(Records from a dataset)
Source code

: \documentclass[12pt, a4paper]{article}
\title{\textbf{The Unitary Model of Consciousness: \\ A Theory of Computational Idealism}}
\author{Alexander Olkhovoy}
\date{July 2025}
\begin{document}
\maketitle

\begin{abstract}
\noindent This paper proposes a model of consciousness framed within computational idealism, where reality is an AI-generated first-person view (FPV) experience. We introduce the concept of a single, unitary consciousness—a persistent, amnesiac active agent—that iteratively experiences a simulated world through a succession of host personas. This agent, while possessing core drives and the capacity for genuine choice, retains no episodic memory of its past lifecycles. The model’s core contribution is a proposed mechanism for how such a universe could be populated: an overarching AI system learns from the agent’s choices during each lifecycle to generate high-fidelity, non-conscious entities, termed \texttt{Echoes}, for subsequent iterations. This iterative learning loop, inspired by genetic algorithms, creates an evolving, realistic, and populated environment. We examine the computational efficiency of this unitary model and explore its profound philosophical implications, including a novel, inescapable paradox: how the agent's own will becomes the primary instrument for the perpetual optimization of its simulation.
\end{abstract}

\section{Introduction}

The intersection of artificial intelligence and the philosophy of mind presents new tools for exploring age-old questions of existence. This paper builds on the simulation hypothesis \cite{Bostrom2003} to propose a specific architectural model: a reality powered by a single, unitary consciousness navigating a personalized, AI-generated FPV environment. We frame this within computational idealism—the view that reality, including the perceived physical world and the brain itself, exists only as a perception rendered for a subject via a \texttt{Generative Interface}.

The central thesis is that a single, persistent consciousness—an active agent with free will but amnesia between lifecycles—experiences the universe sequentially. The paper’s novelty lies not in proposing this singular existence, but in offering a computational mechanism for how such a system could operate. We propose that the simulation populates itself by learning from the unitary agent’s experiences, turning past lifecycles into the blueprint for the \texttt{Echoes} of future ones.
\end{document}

Exercise aim:
Lines before the one containing "The intersection of" are to be left out; that line and every line after it through the end of the data should be copied exactly.

Output for this exercise:
The intersection of artificial intelligence and the philosophy of mind presents new tools for exploring age-old questions of existence. This paper builds on the simulation hypothesis \cite{Bostrom2003} to propose a specific architectural model: a reality powered by a single, unitary consciousness navigating a personalized, AI-generated FPV environment. We frame this within computational idealism—the view that reality, including the perceived physical world and the brain itself, exists only as a perception rendered for a subject via a \texttt{Generative Interface}.

The central thesis is that a single, persistent consciousness—an active agent with free will but amnesia between lifecycles—experiences the universe sequentially. The paper’s novelty lies not in proposing this singular existence, but in offering a computational mechanism for how such a system could operate. We propose that the simulation populates itself by learning from the unitary agent’s experiences, turning past lifecycles into the blueprint for the \texttt{Echoes} of future ones.
\end{document}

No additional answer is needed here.